Global longitudinal strain: the best biomarker for predicting prognosis in heart failure?

This article refers to ‘Echocardiographic screening for non‐ischaemic stage B heart failure in the community’ by H. Yang

The desire to predict who will develop heart failure (HF) has inspired researchers for a long time. Numerous so‐called predictive biomarkers have been developed, studied, published, and forgotten. Various suggestions of biomarkers have been deemed to add little to clinical practice.1, 2, 3 However, a few have reached current clinical practice, including NT‐proBNP, troponins, and creatinine, which can be used as biomarkers for an unfavourable cardiac prognosis.

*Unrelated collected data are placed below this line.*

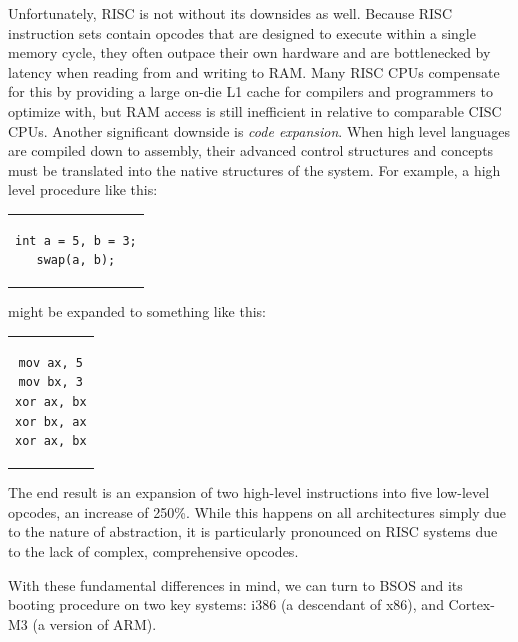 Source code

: \documentclass[english]{paper}
\begin{document}
Unfortunately, RISC is not without its downsides as well. Because RISC instruction sets contain opcodes that are designed to execute within a single memory cycle, they often outpace their own hardware and are bottlenecked by latency when reading from and writing to RAM. Many RISC CPUs compensate for this by providing a large on-die L1 cache for compilers and programmers to optimize with, but RAM access is still inefficient in relative to comparable CISC CPUs. Another significant downside is \textit{code expansion}. When high level languages are compiled down to assembly, their advanced control structures and concepts must be translated into the native structures of the system. For example, a high level procedure like this:
\begin{center}
\begin{tabular}{c}
\begin{lstlisting}
int a = 5, b = 3;
swap(a, b);
\end{lstlisting}
\end{tabular}
\end{center}
might be expanded to something like this:
\begin{center}
\begin{tabular}{c}
\begin{lstlisting}
mov ax, 5
mov bx, 3
xor ax, bx
xor bx, ax
xor ax, bx
\end{lstlisting}
\end{tabular}
\end{center}
The end result is an expansion of two high-level instructions into five low-level opcodes, an increase of 250\%. While this happens on all architectures simply due to the nature of abstraction, it is particularly pronounced on RISC systems due to the lack of complex, comprehensive opcodes.

With these fundamental differences in mind, we can turn to BSOS and its booting procedure on two key systems: i386 (a descendant of x86), and Cortex-M3 (a version of ARM).
\end{document}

In this issue of the journal, echocardiographic biomarkers for HF development are presented.4 Marwick and co‐workers present a community‐based study on 419 asymptomatic subjects with risk factors for HF who were screened with echocardiography. At baseline there was a considerable prevalence of stage B HF measured by LV hypertrophy, diastolic measures, global longitudinal strain (GLS), and left atrial enlargement. During 14 months of follow‐up, new HF symptoms or death occurred in ∼13% of the study population. The echocardiographic markers were tested for predictive value of outcome by a variety of statistical methods. The authors reported convincing evidence that echocardiographic markers, in particular GLS and LV mass, were useful for screening of incident HF. The study adds to an increasing number of studies demonstrating the superiority of GLS compared with EF,5, 6, 7, 8 and the usefulness of GLS in asymptomatic subjects.9 While the EF is one of the most well established markers for cardiac prognosis, GLS obviously has advantages by a discriminative value for both death and occurrence of ventricular arrhythmias when systolic function is still relatively preserved.5, 6, 7

In fact, the Australian research team was one of the first to demonstrate the usefulness and the predictive value of GLS as a biomarker of cardiac prognosis.7 Since the introduction of strain echocardiography almost two decades ago, the technique has struggled to become a clinical tool, which can partly be explained by scepticism in the cardiology community, time‐consuming analyses, and questions regarding reproducibility. The transition from a pure research tool to clinical praxis has been cumbersome, but has been facilitated by evolving techniques and strain analyses that are now partly automated. The senior author has strongly contributed to the transition of strain echocardiography into clinical practice and was visionary in his belief in the clinical value of GLS, when the majority of the community remained sceptical.7, 10 The superior clinical value of GLS was again shown in the current article, and GLS has thereby strengthened its role as a reliable biomarker for HF.

The greatest advantage of GLS and why it may be the rising star of biomarkers in HF is the fact that GLS can be used as a direct measure of HF. While some biomarkers, such as NT‐proBNP, measure hormonal consequences of atrial stretch and elevated filling pressures, GLS gives us an accurate measure of reduced myocardial function.

NT‐proBNP is an excellent and easy to perform biomarker in patients with established HF, but has limited ability to assess HF in patients with normal EF.11 This indicates that NT‐proBNP is most useful in HF at a later stage, when EF already is reduced. The non‐ischaemic failure of the left ventricle is a continuum, starting slowly in most patients, and when EF is finally reduced the process has been ongoing for some time. The poor sensitivity of EF to detect subtle myocardial dysfunction has led to the understanding that HF can exist without reduction in EF, i.e. HF with preserved EF (HFpEF). GLS has the ability also to assess mild systolic impairment and has revealed that patients with HFpEF already have reduced systolic function.12 Therefore, with the help of GLS, our understanding of HF has changed to the more intuitive idea that HF is a disease affecting both systolic and diastolic function simultaneously.

Disease screening is a difficult topic and with a number of controversies including costs, false‐positive and false‐negative results. An effective screening of a disease is dependent on high pre‐test probability, and has so far been limited to patients with risk of oncological diseases. However, cardiovascular diseases are the most common causes of death in Western societies, and screening for early cardiovascular diseases seems reasonable. Clearly, a single, easily available, non‐expensive blood sample biomarker would be the most desirable screening method, but this blood marker is yet to be found and still multimarker samples are considered the best approach so far.13 The obvious disadvantage of echocardiographic screening for HF is the availability and the costs of an echocardiographic examination. An eventual echo screening should clearly be restricted to high‐risk patients and there is currently no reason to screen patients for HF other than those described in the paper of Yang et al. 4 Furthermore, screening should only be performed if there is available treatment for the screened condition and effective HF treatment is well established.

The diagnostic tool and treatment regimen are already available. So, what are we waiting for before we can recommend the cardiology community to start large‐scale echocardiographic screening programmes of patients at high risk of developing HF? The answer is quite easy and straightforward, together with its complexity: we will need a carefully performed cost‐effectiveness study that demonstrates improved survival and morbidity when treating patients with reduced GLS and preserved EF.

Conflict of interest: none declared.